The Bears (4-2, 2-0 United Athletic Conference) were held to six points -- on two Jake Gaster field goals -- through the first three quarters. After four dominant weeks rushing, led by junior ShunDerrick Powell, UCA was held in check for the second week in a row. Against Southern Utah, the Bears rushed for 3.2 yards per attempt. Against Southeast Missouri State, that number rose slightly to 3.8 yards per attempt through the first three quarters.

On its final drive, UCA rushed twice for 29 yards, including the go-ahead score on a 9-yard rush by Kylin James.

In light of a bottled-up rushing attack, UCA hasn't been without an answer. Quarterback Will McElvain has passed for a career-high in yards against Southern Utah and Southeast Missouri State. The Bears spent this week looking to find a balance that resembled its final drive last week more than the first eight.

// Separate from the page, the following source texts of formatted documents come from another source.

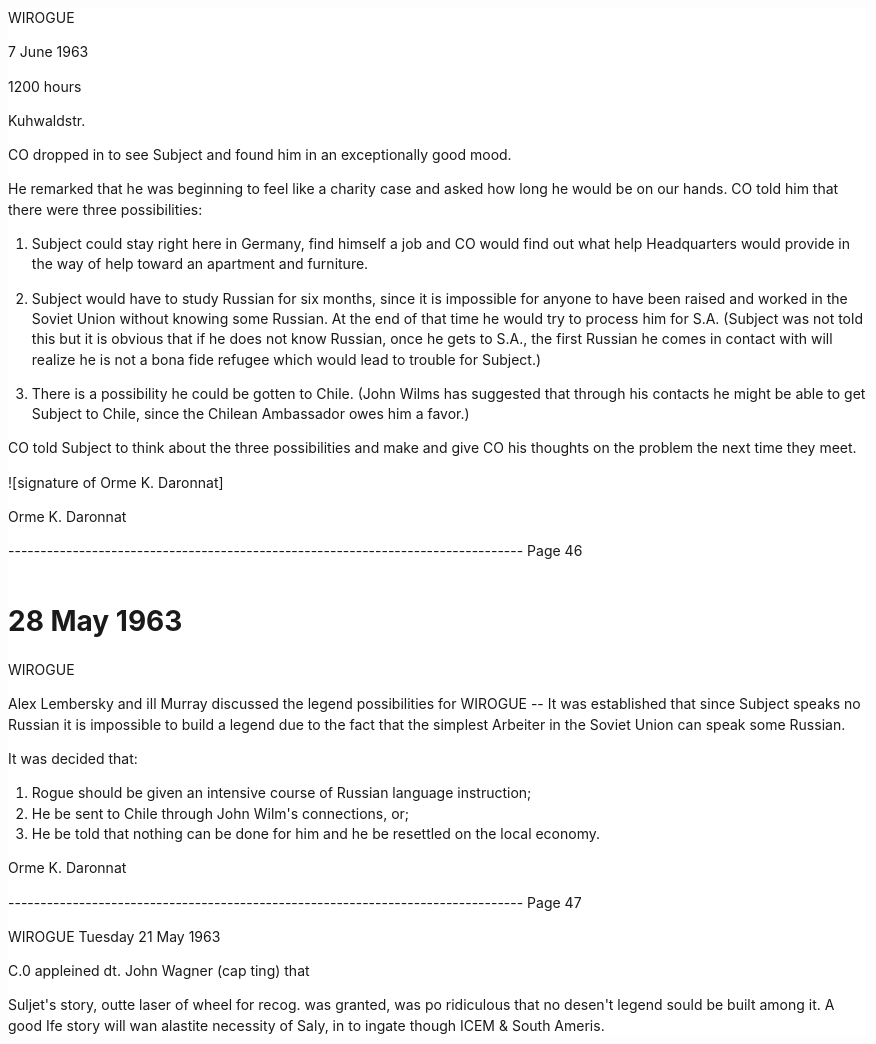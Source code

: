 WIROGUE

7 June 1963

1200 hours

Kuhwaldstr.

CO dropped in to see Subject and found him in an exceptionally good mood.

He remarked that he was beginning to feel like a charity case and asked how long he would be on our hands. CO told him that there were three possibilities:

1. Subject could stay right here in Germany, find himself a job and CO would find out what help Headquarters would provide in the way of help toward an apartment and furniture.

2. Subject would have to study Russian for six months, since it is impossible for anyone to have been raised and worked in the Soviet Union without knowing some Russian. At the end of that time he would try to process him for S.A. (Subject was not told this but it is obvious that if he does not know Russian, once he gets to S.A., the first Russian he comes in contact with will realize he is not a bona fide refugee which would lead to trouble for Subject.)

3. There is a possibility he could be gotten to Chile. (John Wilms has suggested that through his contacts he might be able to get Subject to Chile, since the Chilean Ambassador owes him a favor.)

CO told Subject to think about the three possibilities and make and give CO his thoughts on the problem the next time they meet.

![signature of Orme K. Daronnat]

Orme K. Daronnat


-------------------------------------------------------------------------------- Page 46

# 28 May 1963
WIROGUE

Alex Lembersky and ill Murray discussed the legend possibilities for WIROGUE -- It was established that since Subject speaks no Russian it is impossible to build a legend due to the fact that the simplest Arbeiter in the Soviet Union can speak some Russian.

It was decided that:

1. Rogue should be given an intensive course of Russian language instruction;
2. He be sent to Chile through John Wilm's connections, or;
3. He be told that nothing can be done for him and he be resettled on the local economy.

Orme K. Daronnat


-------------------------------------------------------------------------------- Page 47

WIROGUE Tuesday 21 May 1963

C.0 appleined dt. John Wagner (cap ting) that

Suljet's story, outte laser of wheel for recog. was granted, was po ridiculous that no desen't legend sould be built among it. A good Ife story will wan alastite necessity of Saly, in to ingate though ICEM & South Ameris.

"We've got to win on first down," UCA Coach Nathan Brown said. "We're a lot better offensively when we're getting the first-down wins, which is 6 yards or more. And so when we do that, we can get into our tempo offense. Usually when you're winning on first down, you're running the ball more efficiently. We've had teams that have really established their scheme to the box. I would too if I was going against our three running backs.

"Once we get going, you'll see we're a momentum offense. We get a big play, usually we're going to tempo the next play and usually it's another big play. We haven't been able to do that much because of our first down lack of production. Creativity is going to help that, but [we're] just getting back to who we are.

Over the first four weeks, we had so much success in the run game, we got to thinking, 'Hey, we're going to run the ball on anybody.' Well, people are going to scheme us, too. And so we've got to do a better job in practice throughout the week, really having a purpose and intensity."

In a 34-7 win over Stephen F. Austin last season, the Bears had their way on the ground with 233 yards on 42 attempts. James rushed for 155 yards on 10 carries while Darius Hale was sidelined with a hamstring injury.

In today's game against Stephen F. Austin (3-3, 0-2) will give the Bears one last game before their bye week to see just how much progress they've made.

"When [our running backs] don't just go off because they're better than others and get us out of bad plays, how are we going to move the ball?" said Brown, whose team is ranked No. 20 in FCS. "And so we've got to continue to grow as an offense and as a pass game and as a creative run game to help those guys as well.

"In the first half, we've got to put an emphasis on throwing the ball. I think we've tried to establish the run so much the past two weeks, and it got us out of groove because they were stopping it. We got to drop back and pass the ball a little more early on to maybe soften up the defense, then let the run game take over.

While the run game was an example of plays not being made by the Bears, the number of penalties committed by them exemplified an overeagerness to make plays.

UCA was called for 10 penalties resulting in 116 yards last week. This came a week after the Bears were hit for 147 penalty yards.

"It's a team discussion, as well as a coach discussion," Brown said. "It's an accountability discussion throughout practice, throughout the way we handle situations in team settings on Tuesday, Wednesday, Thursday during practice, so that you don't imitate the same thing on Saturday.

"I think everything gets ratcheted up in a tight game. You know, it's easy to hold your emotions when you're up big. It's easy to hold your emotions when the game's not close. But in a very stressful situation, how are you reacting and responding? And that's something we've got to continue to educate every one of our players with. When you have a really good team, usually you play with an edge. And so we just got to be able to hone in on that edge and correct it and be better at it whenever we get to Saturday."

UCA plays an aggressive style of defense, particularly at cornerback where the Bears play man defense on nearly every play. As much as Brown and his staff want to rid their team of the penalty problems that have ailed them the past two games, they're hoping it doesn't come at the cost of team identity.

"We definitely don't want to take the aggressiveness out of our guys," Brown said. "I think that's why we've had success on defense to this point this year."